Stanford's best symphony
R. Broadhead | Southwestern USA | 06/09/2007
(5 out of 5 stars)
"The Anglo-Irish composer Sir Charles Stanford wrote his Symphony No. 5 in 1894 and it was first performed in 1895. This symphony was not published until 1923, one year before the composer's death.
This is in many respects Sir Charles' finest symphony. It contains many original and attractive melodies that are well orchestrated and see significant thematic development. Many gentile horn calls are featured. Themes are never belabored but either are interweaved with other melodies or evolve into other melodies before they become belabored or tedious. The different themes are intertwined with each other and make dynamic use of the tonal and textural contrasts of woodwinds, brass and strings.

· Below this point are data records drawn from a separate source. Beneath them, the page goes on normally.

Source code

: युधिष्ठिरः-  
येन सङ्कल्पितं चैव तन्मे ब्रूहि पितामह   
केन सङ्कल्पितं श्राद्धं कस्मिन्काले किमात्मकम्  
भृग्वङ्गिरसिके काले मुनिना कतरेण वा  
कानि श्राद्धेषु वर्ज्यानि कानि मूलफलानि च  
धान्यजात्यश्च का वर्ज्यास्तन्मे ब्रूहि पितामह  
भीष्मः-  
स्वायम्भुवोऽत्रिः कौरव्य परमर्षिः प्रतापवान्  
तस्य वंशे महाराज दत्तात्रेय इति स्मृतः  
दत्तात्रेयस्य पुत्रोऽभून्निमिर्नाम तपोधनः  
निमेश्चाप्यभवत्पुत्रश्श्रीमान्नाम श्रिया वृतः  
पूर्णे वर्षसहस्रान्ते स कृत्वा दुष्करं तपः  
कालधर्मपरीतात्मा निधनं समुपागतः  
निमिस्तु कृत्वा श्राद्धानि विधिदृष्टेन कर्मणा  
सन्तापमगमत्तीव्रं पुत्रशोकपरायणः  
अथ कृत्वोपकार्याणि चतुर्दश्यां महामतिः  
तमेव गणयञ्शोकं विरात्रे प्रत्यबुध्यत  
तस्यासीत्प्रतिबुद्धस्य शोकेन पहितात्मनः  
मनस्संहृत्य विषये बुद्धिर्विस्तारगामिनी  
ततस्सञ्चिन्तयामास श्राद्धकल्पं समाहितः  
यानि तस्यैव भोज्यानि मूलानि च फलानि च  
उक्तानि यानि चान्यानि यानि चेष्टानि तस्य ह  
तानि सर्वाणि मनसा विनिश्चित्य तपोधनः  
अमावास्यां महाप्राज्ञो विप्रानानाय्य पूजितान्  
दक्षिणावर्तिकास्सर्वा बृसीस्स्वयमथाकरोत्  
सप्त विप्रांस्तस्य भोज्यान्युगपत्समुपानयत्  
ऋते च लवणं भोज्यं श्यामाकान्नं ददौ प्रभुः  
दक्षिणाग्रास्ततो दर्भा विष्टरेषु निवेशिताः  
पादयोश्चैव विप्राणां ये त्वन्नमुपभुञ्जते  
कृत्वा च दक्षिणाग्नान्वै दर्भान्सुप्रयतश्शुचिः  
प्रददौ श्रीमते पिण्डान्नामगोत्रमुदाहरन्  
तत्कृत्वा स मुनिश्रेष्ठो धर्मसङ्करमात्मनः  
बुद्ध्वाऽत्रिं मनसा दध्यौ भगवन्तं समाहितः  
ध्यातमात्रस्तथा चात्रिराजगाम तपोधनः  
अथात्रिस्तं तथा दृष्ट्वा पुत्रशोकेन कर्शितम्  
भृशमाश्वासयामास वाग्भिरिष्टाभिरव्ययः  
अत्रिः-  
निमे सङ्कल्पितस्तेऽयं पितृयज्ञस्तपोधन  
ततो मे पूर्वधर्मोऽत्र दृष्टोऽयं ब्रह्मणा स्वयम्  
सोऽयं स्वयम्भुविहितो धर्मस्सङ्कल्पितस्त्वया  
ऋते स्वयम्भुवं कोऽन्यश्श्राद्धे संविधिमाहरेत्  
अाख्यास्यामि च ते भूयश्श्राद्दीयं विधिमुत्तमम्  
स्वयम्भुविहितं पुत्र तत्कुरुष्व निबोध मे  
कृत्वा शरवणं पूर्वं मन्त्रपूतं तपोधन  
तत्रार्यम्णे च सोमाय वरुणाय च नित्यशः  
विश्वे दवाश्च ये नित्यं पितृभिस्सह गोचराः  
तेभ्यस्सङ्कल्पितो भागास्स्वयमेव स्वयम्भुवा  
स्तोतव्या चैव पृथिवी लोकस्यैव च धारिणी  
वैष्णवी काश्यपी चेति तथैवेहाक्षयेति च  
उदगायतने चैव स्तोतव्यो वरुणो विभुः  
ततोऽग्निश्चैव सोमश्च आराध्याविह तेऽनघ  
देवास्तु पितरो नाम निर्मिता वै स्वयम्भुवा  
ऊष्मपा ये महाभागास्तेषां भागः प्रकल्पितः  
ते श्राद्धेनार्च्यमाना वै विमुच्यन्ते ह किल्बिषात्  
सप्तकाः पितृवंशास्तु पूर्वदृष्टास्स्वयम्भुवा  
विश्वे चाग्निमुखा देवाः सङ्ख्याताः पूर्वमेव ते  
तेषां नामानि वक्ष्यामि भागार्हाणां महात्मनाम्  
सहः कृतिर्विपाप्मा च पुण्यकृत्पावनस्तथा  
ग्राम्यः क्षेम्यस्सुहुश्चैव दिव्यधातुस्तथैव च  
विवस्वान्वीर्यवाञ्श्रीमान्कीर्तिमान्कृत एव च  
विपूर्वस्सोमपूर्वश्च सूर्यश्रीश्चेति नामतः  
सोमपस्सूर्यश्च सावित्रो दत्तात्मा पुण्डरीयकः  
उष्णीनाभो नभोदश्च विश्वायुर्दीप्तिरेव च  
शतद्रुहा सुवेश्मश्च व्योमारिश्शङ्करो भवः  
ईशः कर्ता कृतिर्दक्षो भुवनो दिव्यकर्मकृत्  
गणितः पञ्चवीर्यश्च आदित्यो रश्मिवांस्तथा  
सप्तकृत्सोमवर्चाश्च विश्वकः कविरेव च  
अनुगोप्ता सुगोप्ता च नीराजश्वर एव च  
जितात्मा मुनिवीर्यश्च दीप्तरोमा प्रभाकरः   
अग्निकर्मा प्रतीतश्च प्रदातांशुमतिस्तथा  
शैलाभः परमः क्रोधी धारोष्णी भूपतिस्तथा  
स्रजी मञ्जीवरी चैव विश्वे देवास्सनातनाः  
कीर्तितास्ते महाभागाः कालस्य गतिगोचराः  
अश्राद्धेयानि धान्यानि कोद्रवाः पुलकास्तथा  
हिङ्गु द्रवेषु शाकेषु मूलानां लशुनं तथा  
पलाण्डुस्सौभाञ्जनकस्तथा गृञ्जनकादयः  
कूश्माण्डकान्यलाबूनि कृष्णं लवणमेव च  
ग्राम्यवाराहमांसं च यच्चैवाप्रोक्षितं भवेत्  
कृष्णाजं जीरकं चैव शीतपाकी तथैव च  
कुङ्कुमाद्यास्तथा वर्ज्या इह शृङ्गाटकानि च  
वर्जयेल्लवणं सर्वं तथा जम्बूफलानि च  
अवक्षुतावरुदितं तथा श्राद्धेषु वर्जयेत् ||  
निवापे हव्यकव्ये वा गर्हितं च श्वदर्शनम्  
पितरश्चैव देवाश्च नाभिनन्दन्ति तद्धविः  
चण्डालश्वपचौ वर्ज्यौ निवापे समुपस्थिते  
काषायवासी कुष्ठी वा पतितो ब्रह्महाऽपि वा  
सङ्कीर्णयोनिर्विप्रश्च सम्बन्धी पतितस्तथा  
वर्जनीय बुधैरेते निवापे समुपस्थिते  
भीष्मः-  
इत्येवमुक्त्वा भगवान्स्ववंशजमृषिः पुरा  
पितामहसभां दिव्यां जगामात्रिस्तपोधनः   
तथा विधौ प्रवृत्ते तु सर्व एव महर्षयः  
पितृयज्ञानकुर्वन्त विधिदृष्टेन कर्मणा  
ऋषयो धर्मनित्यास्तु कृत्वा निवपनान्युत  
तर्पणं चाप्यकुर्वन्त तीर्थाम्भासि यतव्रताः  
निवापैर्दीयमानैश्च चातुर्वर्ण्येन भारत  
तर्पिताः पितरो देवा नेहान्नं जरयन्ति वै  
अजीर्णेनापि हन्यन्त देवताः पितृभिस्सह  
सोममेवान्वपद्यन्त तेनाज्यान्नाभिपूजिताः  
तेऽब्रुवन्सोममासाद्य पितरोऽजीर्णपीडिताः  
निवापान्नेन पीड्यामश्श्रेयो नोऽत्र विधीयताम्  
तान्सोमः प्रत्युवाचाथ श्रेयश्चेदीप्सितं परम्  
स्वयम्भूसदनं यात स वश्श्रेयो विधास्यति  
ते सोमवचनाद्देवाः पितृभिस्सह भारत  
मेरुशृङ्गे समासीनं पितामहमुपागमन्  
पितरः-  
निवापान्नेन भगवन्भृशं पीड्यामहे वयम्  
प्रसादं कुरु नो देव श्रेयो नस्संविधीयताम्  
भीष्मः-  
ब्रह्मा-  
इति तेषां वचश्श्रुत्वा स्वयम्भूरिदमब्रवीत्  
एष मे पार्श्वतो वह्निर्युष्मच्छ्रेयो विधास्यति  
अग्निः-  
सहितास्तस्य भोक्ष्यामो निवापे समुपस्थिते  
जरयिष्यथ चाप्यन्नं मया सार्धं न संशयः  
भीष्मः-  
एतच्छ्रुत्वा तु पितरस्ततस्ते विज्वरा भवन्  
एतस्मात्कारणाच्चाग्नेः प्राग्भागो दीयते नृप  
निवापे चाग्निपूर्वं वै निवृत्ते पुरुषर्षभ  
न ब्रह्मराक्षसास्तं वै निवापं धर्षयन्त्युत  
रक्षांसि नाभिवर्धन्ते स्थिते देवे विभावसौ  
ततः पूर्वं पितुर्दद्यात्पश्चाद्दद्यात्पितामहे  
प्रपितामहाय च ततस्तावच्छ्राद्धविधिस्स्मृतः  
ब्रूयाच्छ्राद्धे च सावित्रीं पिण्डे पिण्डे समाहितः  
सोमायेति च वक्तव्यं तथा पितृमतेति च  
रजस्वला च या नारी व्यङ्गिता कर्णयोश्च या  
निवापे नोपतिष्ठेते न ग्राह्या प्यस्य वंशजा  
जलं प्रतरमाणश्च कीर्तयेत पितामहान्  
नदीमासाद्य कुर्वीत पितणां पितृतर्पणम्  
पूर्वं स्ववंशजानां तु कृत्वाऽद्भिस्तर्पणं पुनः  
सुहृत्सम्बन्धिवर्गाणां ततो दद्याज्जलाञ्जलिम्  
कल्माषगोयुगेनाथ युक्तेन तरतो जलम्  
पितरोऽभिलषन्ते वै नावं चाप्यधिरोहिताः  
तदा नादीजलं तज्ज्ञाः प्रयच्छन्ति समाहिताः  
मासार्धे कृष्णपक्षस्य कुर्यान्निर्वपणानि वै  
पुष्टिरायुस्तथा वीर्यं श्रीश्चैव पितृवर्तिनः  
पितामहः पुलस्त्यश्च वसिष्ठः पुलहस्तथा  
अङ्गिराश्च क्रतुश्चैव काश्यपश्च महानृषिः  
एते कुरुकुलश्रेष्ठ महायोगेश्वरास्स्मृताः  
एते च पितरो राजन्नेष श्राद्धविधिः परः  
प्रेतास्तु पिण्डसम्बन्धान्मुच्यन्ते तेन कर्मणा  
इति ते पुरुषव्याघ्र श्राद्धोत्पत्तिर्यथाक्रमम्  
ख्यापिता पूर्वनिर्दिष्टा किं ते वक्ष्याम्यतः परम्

An organ is effectively incorporated into the last movement. The music varies from soft and introspective to exuberant and rollicking, but is never harsh and never dissonant. This is a truly enjoyable symphony and one of the best of the late romantic period.
The Fourth Irish Rhapsody is also an enjoyable work, based on fishing songs. This rhapsody was written in 1913. It starts out quiet and mysterious and ends up energetic and very outgoing. Stanford shows considerable skill and imagination in the thematic development of the folk melodies that constitute the basis of this music. It is a good companion piece for the Fifth Symphony.
As with the other recordings of Stanford's symphonies by Vernon Handley and the Ulster Orchestra, the music is played well and clearly and is well paced. The acoustics of the recording are excellent with clear, well-balanced sound - all of the instruments are distinct and well reproduced.
If you are interested in some of the best music the late romantic period has to offer, this recording is an excellent place to start."